The test article was applied undiluted to the clipped dorsum of a group of five male and five female rats on Day 1. Each rat received a single topical application at a dose level of 2000 mg/kg. The treated areas of dorsum were covered by a semi-occlusive dressing for 24 hours. All animals were killed on Day 15 and subsequently underwent a full necropsy.

There were no deaths and no clinical signs of reaction to treatment.

Adverse dermal reactions noted were very slight to well-defined erythema, brown discolouration of the skin, scabbing and new skin growth.

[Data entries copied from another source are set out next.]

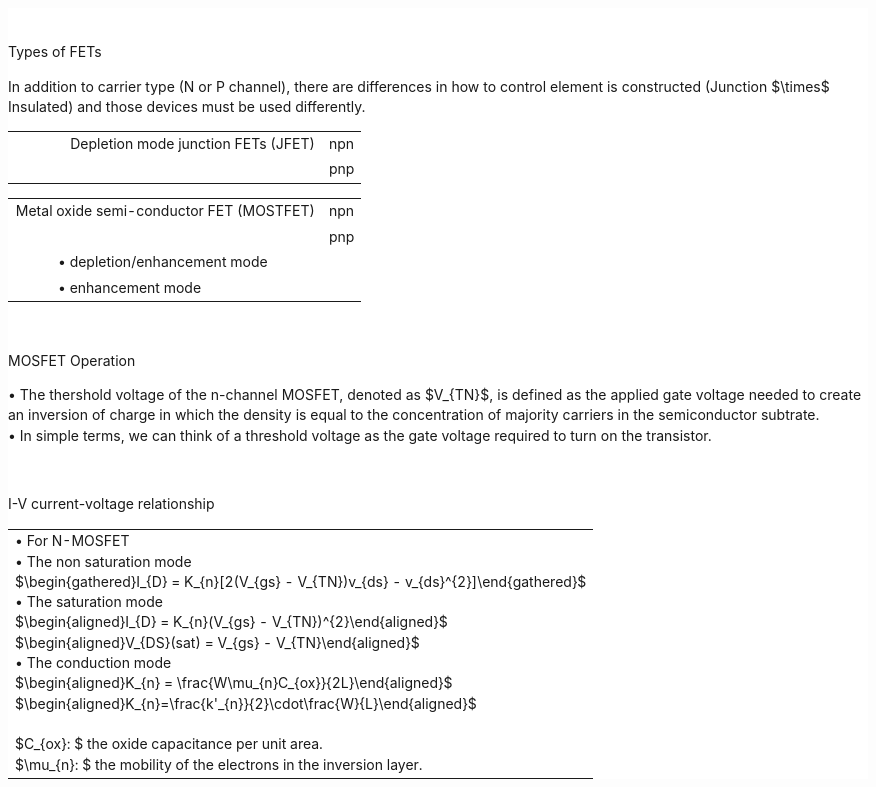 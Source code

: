 <br>

<div class="note">
    <p class="note-head highlight-blue">Types of FETs</p>
    <div class="note-bg">
        <p>In addition to carrier type (N or P channel), there are differences in how to control element is constructed (Junction $\times$ Insulated) and those devices must be used differently.</p>
        <table class="table-alignment">
	        <tr>
		     <td rowspan=2 style="text-align: right; width: 300px">Depletion mode junction FETs (JFET)</td>
		     <td style="text-align: left">npn</td>   
	        </tr>
	        <tr>
		     <td style="text-align: left">pnp</td>   
	        </tr>
        </table>
        <table class="table-alignment">
	        <tr>
		     <td class="blue" rowspan=2 style="text-align: right; width: 300px">Metal oxide semi-conductor FET (MOSTFET)</td>
		     <td class="blue" style="text-align: left">npn</td>   
	        </tr>
	        <tr>
		     <td style="text-align: left">pnp</td>   
	        </tr>
	        <tr>
		     <td style="text-align: left; padding-left: 50px">• depletion/enhancement mode</td>   
	        </tr>
	        <tr>
		     <td class="blue" style="text-align: left; padding-left: 50px">• enhancement mode</td>   
	        </tr>
        </table>
    </div>
</div>
<br>

<div class="note">
    <p class="note-head highlight-blue">MOSFET Operation</p>
    <p class="note-bg">
        •  The <span class="blue bold">thershold voltage</span> of the n-channel MOSFET, denoted as $V_{TN}$, is defined as the applied gate voltage needed to create an inversion of charge in which the density is equal to the concentration of majority carriers in the semiconductor subtrate.<br>
        •  In simple terms, we can think of a threshold voltage as the gate voltage required to turn on the transistor.<br>
    </p>
</div>
<br>

<div class="note">
    <p class="note-head highlight-blue">I-V current-voltage relationship</p>
    <div class="note-bg">
	<table class="table-alignment">
		<td>
        •  For N-MOSFET<br>
        • The <span class="blue bold">non saturation mode</span><br>
        $\begin{gathered}I_{D} = K_{n}[2(V_{gs} - V_{TN})v_{ds} - v_{ds}^{2}]\end{gathered}$<br>
        • The <span class="blue bold">saturation mode</span><br>
        $\begin{aligned}I_{D} = K_{n}(V_{gs} - V_{TN})^{2}\end{aligned}$<br>
        $\begin{aligned}V_{DS}(sat) = V_{gs} - V_{TN}\end{aligned}$<br>
        • The <span class="blue bold">conduction mode</span><br>
        $\begin{aligned}K_{n} = \frac{W\mu_{n}C_{ox}}{2L}\end{aligned}$<br>
        $\begin{aligned}K_{n}=\frac{k'_{n}}{2}\cdot\frac{W}{L}\end{aligned}$<br>
        <br>
        $C_{ox}: $ the oxide capacitance per unit area.<br>
        $\mu_{n}: $ the mobility of the electrons in the inversion layer.<br> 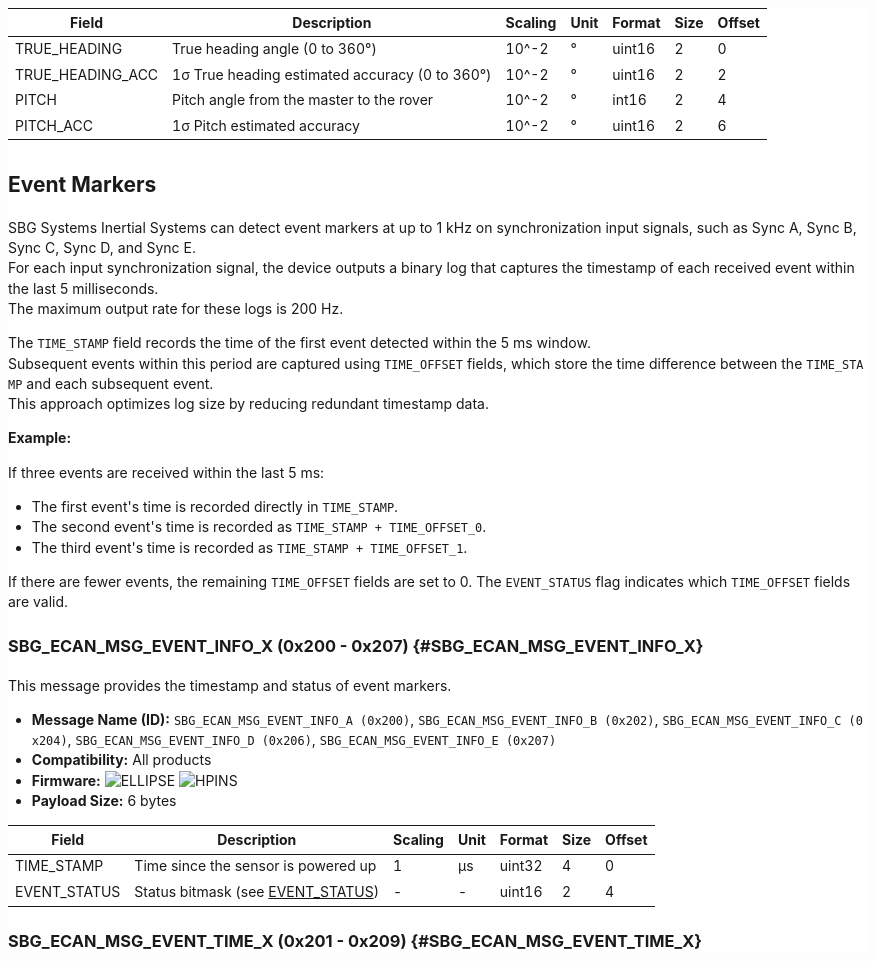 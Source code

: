| Field            | Description                                                                            | Scaling | Unit  | Format | Size | Offset |
|------------------|----------------------------------------------------------------------------------------|---------|-------|--------|------|--------|
| TRUE_HEADING     | True heading angle (0 to 360°)                                                         | 10^-2   | °     | uint16 | 2    | 0      |
| TRUE_HEADING_ACC | 1σ True heading estimated accuracy (0 to 360°)                                         | 10^-2   | °     | uint16 | 2    | 2      |
| PITCH            | Pitch angle from the master to the rover                                               | 10^-2   | °     | int16  | 2    | 4      |
| PITCH_ACC        | 1σ Pitch estimated accuracy                                                            | 10^-2   | °     | uint16 | 2    | 6      |
## Event Markers

SBG Systems Inertial Systems can detect event markers at up to 1 kHz on synchronization input signals, such as Sync A, Sync B, Sync C, Sync D, and Sync E.  
For each input synchronization signal, the device outputs a binary log that captures the timestamp of each received event within the last 5 milliseconds.  
The maximum output rate for these logs is 200 Hz.

The `TIME_STAMP` field records the time of the first event detected within the 5 ms window.  
Subsequent events within this period are captured using `TIME_OFFSET` fields, which store the time difference between the `TIME_STAMP` and each subsequent event.  
This approach optimizes log size by reducing redundant timestamp data.

**Example:**

If three events are received within the last 5 ms:
- The first event's time is recorded directly in `TIME_STAMP`.
- The second event's time is recorded as `TIME_STAMP + TIME_OFFSET_0`.
- The third event's time is recorded as `TIME_STAMP + TIME_OFFSET_1`.

If there are fewer events, the remaining `TIME_OFFSET` fields are set to 0. The `EVENT_STATUS` flag indicates which `TIME_OFFSET` fields are valid.

### SBG_ECAN_MSG_EVENT_INFO_X (0x200 - 0x207) {#SBG_ECAN_MSG_EVENT_INFO_X}

This message provides the timestamp and status of event markers.

- **Message Name (ID):** `SBG_ECAN_MSG_EVENT_INFO_A (0x200)`, `SBG_ECAN_MSG_EVENT_INFO_B (0x202)`, `SBG_ECAN_MSG_EVENT_INFO_C (0x204)`, `SBG_ECAN_MSG_EVENT_INFO_D (0x206)`, `SBG_ECAN_MSG_EVENT_INFO_E (0x207)`
- **Compatibility:** All products
- **Firmware:** ![ELLIPSE](https://img.shields.io/badge/ELLIPSE-1.7-blue) ![HPINS](https://img.shields.io/badge/HPINS-2.1-blue)
- **Payload Size:** 6 bytes

| Field            | Description                                                              | Scaling | Unit  | Format | Size | Offset |
|------------------|--------------------------------------------------------------------------|---------|-------|--------|------|--------|
| TIME_STAMP       | Time since the sensor is powered up                                      | 1       | µs    | uint32 | 4    | 0      |
| EVENT_STATUS     | Status bitmask (see [EVENT_STATUS](#EVENT_STATUS))                       | -       | -     | uint16 | 2    | 4      |

### SBG_ECAN_MSG_EVENT_TIME_X (0x201 - 0x209) {#SBG_ECAN_MSG_EVENT_TIME_X}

All rats gained weight during the first and second weeks of the study except for one female which showed a slight loss in body weight during the first week.

Abnormalities noted at necropsy were confined to a sore appearance of the skin at the treatment site and an isolated incident of pale mucosal surface of the stomach.

The acute median lethal dermal dose of MonoFA_TETA_PAA_BADGE_BGE_Adduct to rats was found to exceed 2000 mg/kg.

The test material was considered to have no significant acute toxic risk in respect of its acute dermal toxicity and did not meet the criteria for classification according to the Globally Harmonized System of Classification and Labelling of Chemicals (GHS).

Endpoint conclusion
Endpoint conclusion:
no adverse effect observed

Additional information

Acute Oral Toxicity

The acute oral toxicity study on MonoFA_TETA_PAA_BADGE_BGE_Adduct followed oral administration to rats.

No deaths and no clinical signs were seen in this study and all rats achieved body weight gains over the study period.

No abnormalities were noted at necropsy except for red thymus in one animal and gaseous distension of the colon in one other animal.

The acute median lethal oral dose level of the test article, MonoFA_TETA_PAA_BADGE_BGE_Adduct, was found to exceed 2000 mg/kg.

Acute Dermal Toxicity

The acute dermal toxicity study on MonoFA_TETA_PAA_BADGE_BGE_Adduct followed a single (24 hour) semi-occluded topical application to the rat skin.

There were no deaths and no clinical signs of reaction to treatment.

Adverse dermal reactions noted were very slight to well-defined erythema, brown discolouration of the skin, scabbing and new skin growth.

All rats gained weight during the first and second weeks of the study except for one female which showed a slight loss in body weight during the first week.

Abnormalities noted at necropsy were confined to a sore appearance of the skin at the treatment site and an isolated incident of pale mucosal surface of the stomach.

The acute median lethal dermal dose of MonoFA_TETA_PAA_BADGE_BGE_Adduct to rats was found to exceed 2000 mg/kg.

Acute Inhalative Toxicity

Considering the low vapour pressure of the test substance inhalative exposure is unlikely and has not been tested.


Justification for selection of acute toxicity – oral endpoint
Only available study for this endpoint

Justification for selection of acute toxicity – dermal endpoint
Only available study for this endpoint

Justification for classification or non-classification

The test material was considered to have no significant acute toxic risk in respect of its acute oral and dermal toxicity and did not meet the criteria for classification according to the Globally Harmonized System of Classification and Labelling of Chemicals (GHS) respectively CLP (Regulation EC No 1272/2008) or DSD (Directive 67/548/EEC).

Data on acute inhalative toxicity are not available and not required as inhalative exposure is unlikely due to the low vapour pressure of the substance. No effect triggering classification for STOT SE classification according to GHS/CLP were noted in the available studies and hence classification for short term specific target organ toxicity is not required.